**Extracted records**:
▬▬▬▬▬▬▬▬▬▬

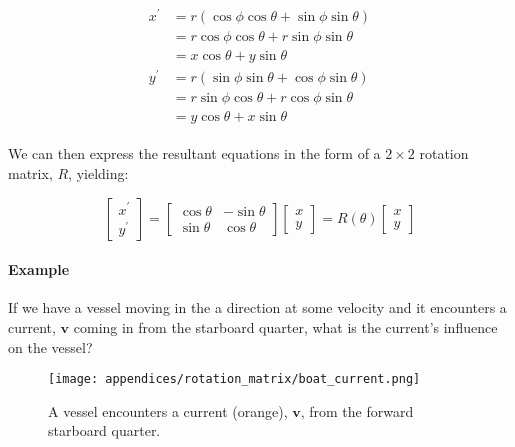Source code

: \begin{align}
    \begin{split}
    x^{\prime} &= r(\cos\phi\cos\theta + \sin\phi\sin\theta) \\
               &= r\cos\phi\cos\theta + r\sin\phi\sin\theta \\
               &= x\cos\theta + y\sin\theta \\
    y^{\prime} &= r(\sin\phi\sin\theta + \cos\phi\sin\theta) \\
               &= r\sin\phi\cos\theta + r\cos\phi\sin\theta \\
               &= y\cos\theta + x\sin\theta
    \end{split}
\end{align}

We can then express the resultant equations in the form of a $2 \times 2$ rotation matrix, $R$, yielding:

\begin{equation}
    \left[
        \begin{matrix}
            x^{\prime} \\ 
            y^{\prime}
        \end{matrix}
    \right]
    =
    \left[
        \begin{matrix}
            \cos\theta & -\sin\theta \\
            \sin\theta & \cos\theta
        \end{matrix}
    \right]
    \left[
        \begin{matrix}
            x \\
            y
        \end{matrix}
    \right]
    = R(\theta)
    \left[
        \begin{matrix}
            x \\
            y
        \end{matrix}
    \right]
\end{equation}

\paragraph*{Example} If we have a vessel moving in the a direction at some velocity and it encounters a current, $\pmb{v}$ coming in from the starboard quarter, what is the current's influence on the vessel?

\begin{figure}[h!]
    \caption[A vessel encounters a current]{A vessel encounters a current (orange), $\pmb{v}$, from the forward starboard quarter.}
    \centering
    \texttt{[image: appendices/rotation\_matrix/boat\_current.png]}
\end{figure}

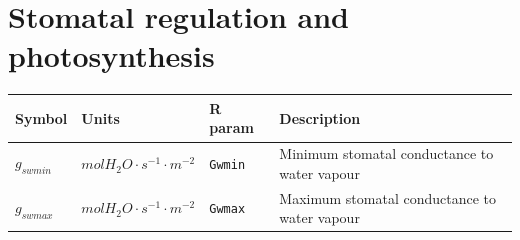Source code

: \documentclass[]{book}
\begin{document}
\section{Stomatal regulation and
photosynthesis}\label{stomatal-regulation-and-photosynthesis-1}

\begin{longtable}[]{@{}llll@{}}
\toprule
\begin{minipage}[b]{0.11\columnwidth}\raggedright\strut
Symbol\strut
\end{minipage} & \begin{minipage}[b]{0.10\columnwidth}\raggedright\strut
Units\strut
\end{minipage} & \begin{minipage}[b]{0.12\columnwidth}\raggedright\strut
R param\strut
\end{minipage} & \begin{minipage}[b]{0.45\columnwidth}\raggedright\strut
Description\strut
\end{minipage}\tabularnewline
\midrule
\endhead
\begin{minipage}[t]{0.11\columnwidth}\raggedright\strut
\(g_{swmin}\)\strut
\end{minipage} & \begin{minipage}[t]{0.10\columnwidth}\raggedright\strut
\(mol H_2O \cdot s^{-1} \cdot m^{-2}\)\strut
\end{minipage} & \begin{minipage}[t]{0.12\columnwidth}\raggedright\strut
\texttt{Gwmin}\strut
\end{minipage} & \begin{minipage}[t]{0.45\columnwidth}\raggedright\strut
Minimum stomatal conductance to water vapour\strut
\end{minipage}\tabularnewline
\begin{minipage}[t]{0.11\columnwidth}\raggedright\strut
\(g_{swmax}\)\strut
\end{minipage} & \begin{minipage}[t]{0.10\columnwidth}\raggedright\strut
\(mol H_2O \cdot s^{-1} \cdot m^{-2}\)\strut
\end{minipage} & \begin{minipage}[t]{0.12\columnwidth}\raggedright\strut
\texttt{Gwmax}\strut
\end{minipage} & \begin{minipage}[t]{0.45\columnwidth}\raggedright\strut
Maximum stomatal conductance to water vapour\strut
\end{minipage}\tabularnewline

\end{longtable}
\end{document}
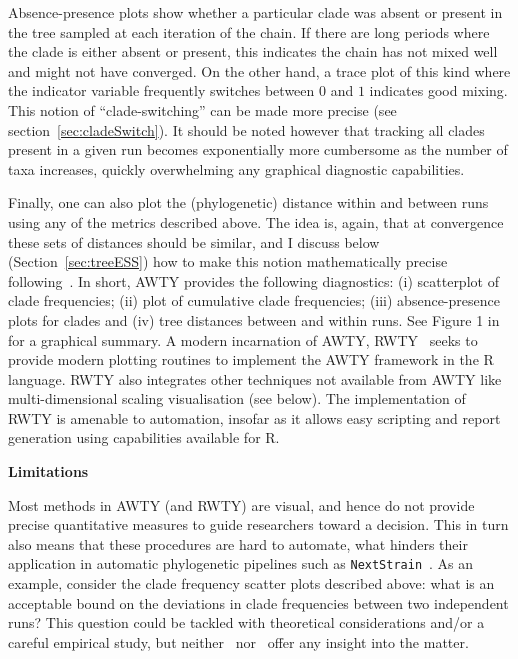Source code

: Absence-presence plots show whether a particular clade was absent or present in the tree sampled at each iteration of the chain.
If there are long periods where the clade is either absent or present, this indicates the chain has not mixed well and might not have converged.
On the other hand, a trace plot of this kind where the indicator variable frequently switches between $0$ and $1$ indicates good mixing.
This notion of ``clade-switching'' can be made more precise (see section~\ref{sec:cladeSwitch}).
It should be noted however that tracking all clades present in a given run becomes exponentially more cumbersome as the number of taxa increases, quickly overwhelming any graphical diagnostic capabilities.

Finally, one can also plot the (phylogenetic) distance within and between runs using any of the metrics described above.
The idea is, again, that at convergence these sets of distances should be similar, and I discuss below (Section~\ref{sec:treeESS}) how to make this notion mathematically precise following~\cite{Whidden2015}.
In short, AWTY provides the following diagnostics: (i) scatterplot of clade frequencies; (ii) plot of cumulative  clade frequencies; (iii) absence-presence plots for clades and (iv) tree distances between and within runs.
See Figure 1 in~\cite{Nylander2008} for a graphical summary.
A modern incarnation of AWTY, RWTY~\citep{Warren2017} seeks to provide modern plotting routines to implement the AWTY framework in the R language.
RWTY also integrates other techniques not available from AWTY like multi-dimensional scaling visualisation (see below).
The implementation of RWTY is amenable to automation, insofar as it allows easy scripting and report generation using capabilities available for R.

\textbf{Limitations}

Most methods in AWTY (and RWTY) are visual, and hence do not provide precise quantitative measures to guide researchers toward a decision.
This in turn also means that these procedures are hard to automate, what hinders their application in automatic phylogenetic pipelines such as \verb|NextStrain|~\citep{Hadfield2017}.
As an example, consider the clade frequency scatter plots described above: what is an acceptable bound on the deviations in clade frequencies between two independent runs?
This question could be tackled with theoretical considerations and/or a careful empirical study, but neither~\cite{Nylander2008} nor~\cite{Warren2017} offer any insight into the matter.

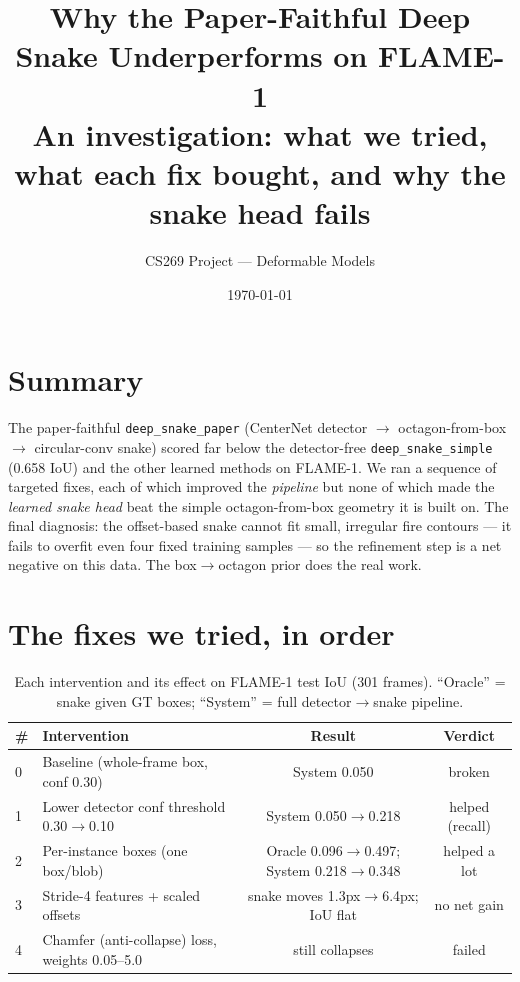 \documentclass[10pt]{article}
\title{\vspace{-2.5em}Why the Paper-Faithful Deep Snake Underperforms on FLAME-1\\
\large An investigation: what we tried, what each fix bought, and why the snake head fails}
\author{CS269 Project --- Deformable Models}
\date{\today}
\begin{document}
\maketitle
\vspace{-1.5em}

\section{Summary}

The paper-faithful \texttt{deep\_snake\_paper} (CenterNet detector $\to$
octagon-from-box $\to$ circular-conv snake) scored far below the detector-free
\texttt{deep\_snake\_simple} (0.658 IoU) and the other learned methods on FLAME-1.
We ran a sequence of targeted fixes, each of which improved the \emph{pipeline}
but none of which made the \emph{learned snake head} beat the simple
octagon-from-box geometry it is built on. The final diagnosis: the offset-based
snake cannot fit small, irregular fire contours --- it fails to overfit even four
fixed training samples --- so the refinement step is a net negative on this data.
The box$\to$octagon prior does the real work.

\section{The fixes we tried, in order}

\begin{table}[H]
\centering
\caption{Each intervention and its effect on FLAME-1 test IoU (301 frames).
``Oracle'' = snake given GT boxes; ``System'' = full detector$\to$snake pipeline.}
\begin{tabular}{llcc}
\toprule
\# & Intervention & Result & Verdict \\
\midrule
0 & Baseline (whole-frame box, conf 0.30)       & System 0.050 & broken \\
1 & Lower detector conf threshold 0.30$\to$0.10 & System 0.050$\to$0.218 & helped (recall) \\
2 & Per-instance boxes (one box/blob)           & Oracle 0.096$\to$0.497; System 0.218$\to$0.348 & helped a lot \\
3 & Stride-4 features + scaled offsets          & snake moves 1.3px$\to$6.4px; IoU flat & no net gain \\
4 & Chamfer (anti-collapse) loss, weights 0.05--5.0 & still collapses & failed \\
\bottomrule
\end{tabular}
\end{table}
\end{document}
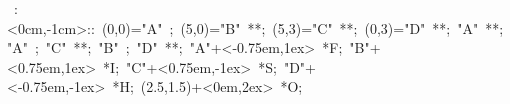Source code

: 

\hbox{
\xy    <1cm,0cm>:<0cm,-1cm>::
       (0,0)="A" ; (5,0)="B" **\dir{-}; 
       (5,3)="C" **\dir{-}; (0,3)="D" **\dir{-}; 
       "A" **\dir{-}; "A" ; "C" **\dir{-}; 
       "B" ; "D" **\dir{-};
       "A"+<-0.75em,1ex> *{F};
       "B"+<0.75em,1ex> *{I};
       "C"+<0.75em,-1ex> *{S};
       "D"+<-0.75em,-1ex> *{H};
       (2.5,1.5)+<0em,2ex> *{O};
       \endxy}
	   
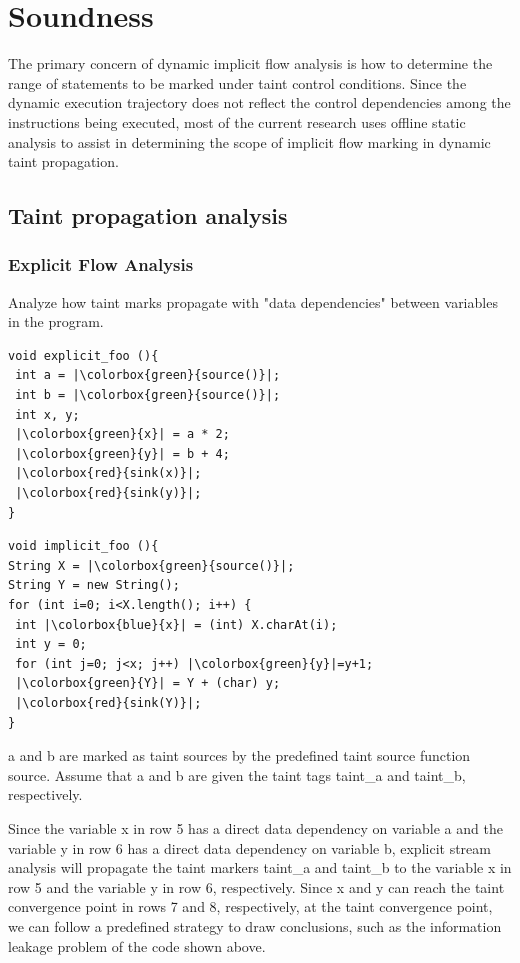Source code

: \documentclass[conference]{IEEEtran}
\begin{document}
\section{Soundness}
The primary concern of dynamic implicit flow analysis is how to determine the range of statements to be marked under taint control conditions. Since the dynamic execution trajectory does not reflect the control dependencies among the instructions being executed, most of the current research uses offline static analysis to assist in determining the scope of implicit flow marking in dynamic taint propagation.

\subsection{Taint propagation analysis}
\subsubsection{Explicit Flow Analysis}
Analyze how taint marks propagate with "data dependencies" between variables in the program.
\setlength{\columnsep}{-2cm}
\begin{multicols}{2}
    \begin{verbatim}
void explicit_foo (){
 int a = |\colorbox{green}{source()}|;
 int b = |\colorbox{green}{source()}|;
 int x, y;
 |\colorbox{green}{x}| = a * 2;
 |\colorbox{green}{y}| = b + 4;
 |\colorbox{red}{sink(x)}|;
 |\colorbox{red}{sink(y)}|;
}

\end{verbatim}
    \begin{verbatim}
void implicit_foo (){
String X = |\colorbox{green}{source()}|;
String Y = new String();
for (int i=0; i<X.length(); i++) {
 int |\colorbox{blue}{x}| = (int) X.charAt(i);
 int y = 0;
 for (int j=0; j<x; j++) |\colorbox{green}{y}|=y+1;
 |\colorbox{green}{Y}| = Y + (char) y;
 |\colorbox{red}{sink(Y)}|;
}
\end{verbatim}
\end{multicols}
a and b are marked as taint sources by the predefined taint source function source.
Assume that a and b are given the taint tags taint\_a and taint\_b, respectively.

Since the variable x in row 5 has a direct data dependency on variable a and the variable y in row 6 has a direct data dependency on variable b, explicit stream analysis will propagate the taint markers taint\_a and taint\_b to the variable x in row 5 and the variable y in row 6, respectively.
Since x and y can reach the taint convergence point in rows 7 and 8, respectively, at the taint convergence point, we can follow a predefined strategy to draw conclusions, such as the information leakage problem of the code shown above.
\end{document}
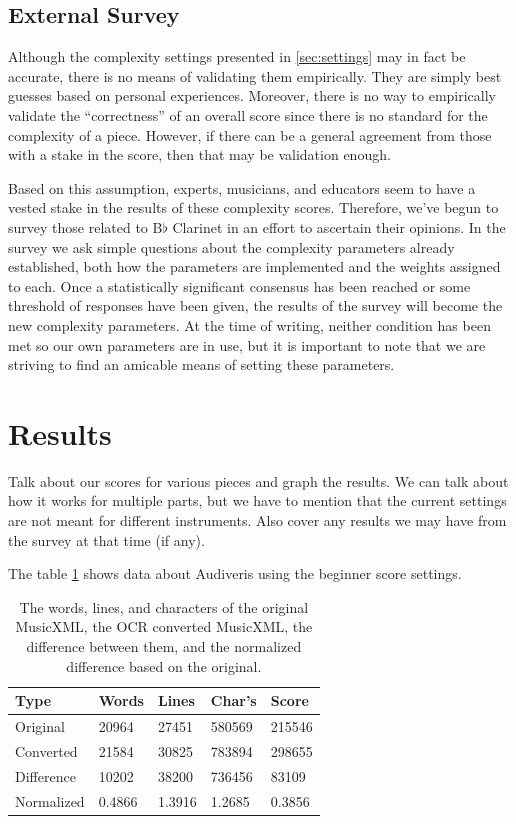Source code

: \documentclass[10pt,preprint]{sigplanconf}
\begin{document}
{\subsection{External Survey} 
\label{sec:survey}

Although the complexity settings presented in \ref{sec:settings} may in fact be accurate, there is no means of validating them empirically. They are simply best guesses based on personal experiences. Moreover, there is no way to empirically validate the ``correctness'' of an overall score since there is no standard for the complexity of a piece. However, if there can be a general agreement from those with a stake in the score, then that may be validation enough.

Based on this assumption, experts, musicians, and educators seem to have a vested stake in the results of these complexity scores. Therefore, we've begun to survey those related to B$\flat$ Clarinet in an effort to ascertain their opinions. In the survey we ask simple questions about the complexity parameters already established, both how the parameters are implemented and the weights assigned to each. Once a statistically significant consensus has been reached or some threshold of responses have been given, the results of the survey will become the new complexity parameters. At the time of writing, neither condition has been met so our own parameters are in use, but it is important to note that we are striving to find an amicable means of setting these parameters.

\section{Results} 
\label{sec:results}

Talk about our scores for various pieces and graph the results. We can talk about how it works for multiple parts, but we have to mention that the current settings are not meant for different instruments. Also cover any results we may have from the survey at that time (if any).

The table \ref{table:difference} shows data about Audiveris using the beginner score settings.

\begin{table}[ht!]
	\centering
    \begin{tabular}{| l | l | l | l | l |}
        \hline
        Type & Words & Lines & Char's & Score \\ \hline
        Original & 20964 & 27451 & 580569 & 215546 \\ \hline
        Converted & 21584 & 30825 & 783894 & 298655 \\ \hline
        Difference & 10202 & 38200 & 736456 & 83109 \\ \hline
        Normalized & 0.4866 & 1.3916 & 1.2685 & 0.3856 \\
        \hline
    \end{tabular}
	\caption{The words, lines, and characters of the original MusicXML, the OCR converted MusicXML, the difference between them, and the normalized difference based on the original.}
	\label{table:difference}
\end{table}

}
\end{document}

▬▬▬▬▬▬▬▬▬▬

**Your task**: Please, from the entries above, set down exactly the lines from the one containing "It should be" through the one containing "The idea is, again, that", and only those.

**Response box**:
It should be noted however that tracking all clades present in a given run becomes exponentially more cumbersome as the number of taxa increases, quickly overwhelming any graphical diagnostic capabilities.

Finally, one can also plot the (phylogenetic) distance within and between runs using any of the metrics described above.
The idea is, again, that at convergence these sets of distances should be similar, and I discuss below (Section~\ref{sec:treeESS}) how to make this notion mathematically precise following~\cite{Whidden2015}.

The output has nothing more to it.